Leveraging Identities: Building Loyalty
July 25, 2012,
Jane is a mom, a daughter, a sister, a wife, a nurse, an avid runner and enjoys creating scrapbooks and reading. John, a student, also is a vegetarian, a son, an environmental activist and a guy who loves riding motorcycles, boating and hiking.
The fictional Janet and John, like all of us, have multiple identities. We don’t just fulfill one role but rather, we are a composite of the many roles in our lives. Now, research by SIU Carbondale faculty member Cheryl Burke Jarvis and colleagues reveals that companies can cater to many of those identities in order to build strong relationships with people.
Jarvis, along with Paul W. Fombelle from Northeastern University and James Ward and Lonnie Ostrom from Arizona State University, studied the concept of identity synergy and how, if an organization can help you fulfill multiple identity roles, it affects your loyalty to that organization. Typically, loyalty manifests itself as customers purchase products to a company as well as through resistance to advertising campaigns from competitors.
The Journal of Academy of Marketing Science posted online the research paper by Jarvis and colleagues, “Leveraging customers’ multiple identities: identity synergy as a driver of organizational identification.” The journal plans to include the paper in its July print edition. Jarvis said this a premier marketing journal, within the top five in the field and the second largest marketing strategy journal.
Jarvis, an associate professor of marketing in the College of Business, said research has long indicated the importance of having people identify with organizations because that strong connection typically correlates into loyalty in the form of support or purchases from an organization. But, there has long been a belief among marketing experts and psychologists that the various roles and identities people embody actually pull them in different directions, resulting in stress.
However, this new research is the first to demonstrate that marketers can leverage customer’s multiple societal roles to build and reinforce the relationship between the customer and the company, Jarvis said.
“Our research shows that if an organization can help you fulfill a number of your most valued roles, you identify more strongly with and are more loyal to that organization. For the organization, that typically means you are loyal to them, their product or their service,” said Jarvis.
Some 2,800 surveys completed by patrons of the Phoenix Zoo, coupled with patron interviews, served as the basis for the study. The researchers asked patrons about their various roles and how they juggle their responsibilities and identities. The poll also queried respondents about what evokes positive feelings and loyalty toward the zoo.
Patrons identified themselves as environmentalists, parents, community supporters, friends of animals and more. Jarvis said a substantial number even cited a religious connection, saying they feel close to God and nature when they visit the zoo. By determining what roles people fill and finding ways to cater to and integrate a number of those roles, the zoo, and other entities as well, can encourage people to feel a strong connection to them, Jarvis said.

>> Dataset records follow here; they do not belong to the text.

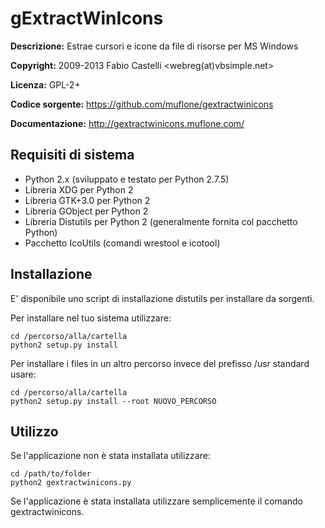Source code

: gExtractWinIcons
================
**Descrizione:** Estrae cursori e icone da file di risorse per MS Windows

**Copyright:** 2009-2013 Fabio Castelli <webreg(at)vbsimple.net>

**Licenza:** GPL-2+

**Codice sorgente:** https://github.com/muflone/gextractwinicons

**Documentazione:** http://gextractwinicons.muflone.com/

Requisiti di sistema
--------------------

* Python 2.x (sviluppato e testato per Python 2.7.5)
* Libreria XDG per Python 2
* Libreria GTK+3.0 per Python 2
* Libreria GObject per Python 2
* Libreria Distutils per Python 2 (generalmente fornita col pacchetto Python)
* Pacchetto IcoUtils (comandi wrestool e icotool)

Installazione
-------------

E' disponibile uno script di installazione distutils per installare da sorgenti.

Per installare nel tuo sistema utilizzare:

    cd /percorso/alla/cartella
    python2 setup.py install

Per installare i files in un altro percorso invece del prefisso /usr standard
usare:

    cd /percorso/alla/cartella
    python2 setup.py install --root NUOVO_PERCORSO

Utilizzo
--------

Se l'applicazione non è stata installata utilizzare:

    cd /path/to/folder
    python2 gextractwinicons.py

Se l'applicazione è stata installata utilizzare semplicemente il comando
gextractwinicons.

Likewise, encouraging peer identification is also beneficial, the research found. If the zoo creates more opportunities for customers to interact with others who share their roles, it cements a positive connection to not only one another but also to the zoo.
This explains why things like car or motorcycle organizations are so popular, she said. Through magazines, special events, online forums and more, manufacturers connect people with similar interests. Likewise, businesses cater to multiple roles in various ways, such as allowing pet owners to bring their animals to say, a hardware store, thus feeding their identities as pet lovers, homeowners and do-it-yourselfers. Another example is a popular furniture store that offers a snack bar and provides a free play area for children. The more of these connections that exist and the stronger they are for each customer within his or her various life roles, the more loyal the customer is, Jarvis said research shows.
“The more customers identify with a company, the more they feel they are a part of the company and relate to it, the more loyal they tend to be and that is a positive outcome for the company. Our research indicates that by finding ways to bond with people in their various roles, companies can alleviate role stress in their customers, build confidence and actually help customers integrate the multiple identities while inspiring loyalty,” Jarvis said.
For businesses and companies, the implication is obvious. Find out about your customers and provide them with opportunities to live their various roles through their connection with the company in order to help them fulfill the obligations of their multiple identities and to create a bond that benefits the company as well.
From the customer standpoint, Jarvis said the research encourages people to look for companies that are finding ways to help them fulfill their various roles, even simultaneously, as this reduces role conflict tension.
“If an organization can help you fulfill your important identities, it reduces stress and builds your self-confidence,” Jarvis said.
Jarvis has conducted extensive research in the area of identity theory and plans additional work, involving students and faculty at SIU Carbondale and other institutions of higher learning. While too early to discuss in detail, one new project involves investigating the role of customer identification with a firm in terms of service failure and recovery and how consumption decisions help customers build their social identity.